A pesar de su valor histórico para la documentación de los disturbios, las fotos fueron consideradas inútiles en lo referente a la investigación del asesinato, y Bosch no podía revocar dicha decisión veinte años después.

Asimismo, el informe del DICD incluía una nota fechada el 11 de mayo de 1992 referente a la recuperación del automóvil alquilado por Jespersen a la agencia Avis en el aeropuerto internacional de San Francisco. El coche se encontró abandonado en Crenshaw Boulevard, a siete manzanas de distancia del callejón donde apareciera el cadáver. Durante los diez días que había permanecido abandonado, alguien había entrado en el vehículo por la fuerza y había destrozado su interior. La nota explicitaba que el automóvil y su contenido —o ausencia de contenido— carecían de valor para los investigadores.

De todo ello se deducía que el único indicio que Bosch halló durante la primera hora de la investigación seguía constituyendo la principal esperanza para solventar el caso. El casquillo de bala. Durante los últimos veinte años, las tecnologías policiales se habían desarrollado a la velocidad de la luz. Muchas cosas que antes eran impensables, hoy resultaban rutinarias. La aparición de aplicaciones tecnológicas para el análisis de pruebas y la resolución de casos criminales había llevado a que en el mundo entero fueran reabiertos multitud de antiguos casos no resueltos.

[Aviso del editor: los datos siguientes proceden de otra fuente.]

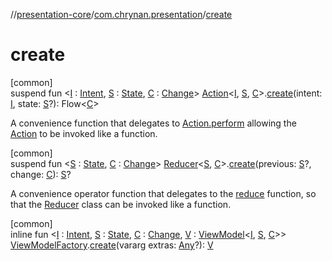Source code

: //[presentation-core](../../index.md)/[com.chrynan.presentation](index.md)/[create](create.md)

# create

[common]\
suspend fun &lt;[I](create.md) : [Intent](-intent/index.md), [S](create.md) : [State](-state/index.md), [C](create.md) : [Change](-change/index.md)&gt; [Action](-action/index.md)&lt;[I](create.md), [S](create.md), [C](create.md)&gt;.[create](create.md)(intent: [I](create.md), state: [S](create.md)?): Flow&lt;[C](create.md)&gt;

A convenience function that delegates to [Action.perform](-action/perform.md) allowing the [Action](-action/index.md) to be invoked like a function.

[common]\
suspend fun &lt;[S](create.md) : [State](-state/index.md), [C](create.md) : [Change](-change/index.md)&gt; [Reducer](-reducer/index.md)&lt;[S](create.md), [C](create.md)&gt;.[create](create.md)(previous: [S](create.md)?, change: [C](create.md)): [S](create.md)?

A convenience operator function that delegates to the [reduce](https://kotlinlang.org/api/latest/jvm/stdlib/kotlin.collections/index.html) function, so that the [Reducer](-reducer/index.md) class can be invoked like a function.

[common]\
inline fun &lt;[I](create.md) : [Intent](-intent/index.md), [S](create.md) : [State](-state/index.md), [C](create.md) : [Change](-change/index.md), [V](create.md) : [ViewModel](-view-model/index.md)&lt;[I](create.md), [S](create.md), [C](create.md)&gt;&gt; [ViewModelFactory](-view-model-factory/index.md).[create](create.md)(vararg extras: [Any](https://kotlinlang.org/api/latest/jvm/stdlib/kotlin/-any/index.html)?): [V](create.md)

Todos los principales cuerpos metropolitanos de policía contaban con equipos asignados a la investigación de este tipo de casos abiertos. El empleo de nuevas tecnologías para el esclarecimiento de antiguos casos hacía que a veces la cosa fuera pan comido: la cotejación de muestras de ADN, de huellas dactilares y de muestras de balística en muchas ocasiones llevaba a cerrar dichos casos de forma definitiva con la detención de unos culpables hasta entonces plenamente convencidos de la impunidad de sus asesinatos.

Pero otras veces las cosas no eran tan sencillas.

Uno de los primeros pasos que dio Bosch al reabrir el caso número 9212-00346 fue el de llevar el casquillo de bala a la unidad de balística para su análisis e identificación. Los de balística estaban abrumados de trabajo y pasaron tres meses antes de que a Bosch le llegara una respuesta. Esta no resultó ser ninguna panacea, una respuesta que condujera a la inmediata resolución del asesinato, pero sí que le ofreció a Bosch un camino por el que seguir. Lo que no estaba nada mal después de veinte años sin que a Anneke Jespersen se le hubiera hecho justicia.

El informe de balística proporcionó a Bosch el nombre de Rufus Coleman, de cuarenta y un años y miembro destacado de la pandilla de los Rolling Sixties, dependiente de los Crips. Coleman hoy estaba encarcelado por asesinato en la penitenciaría estatal californiana de San Quintín.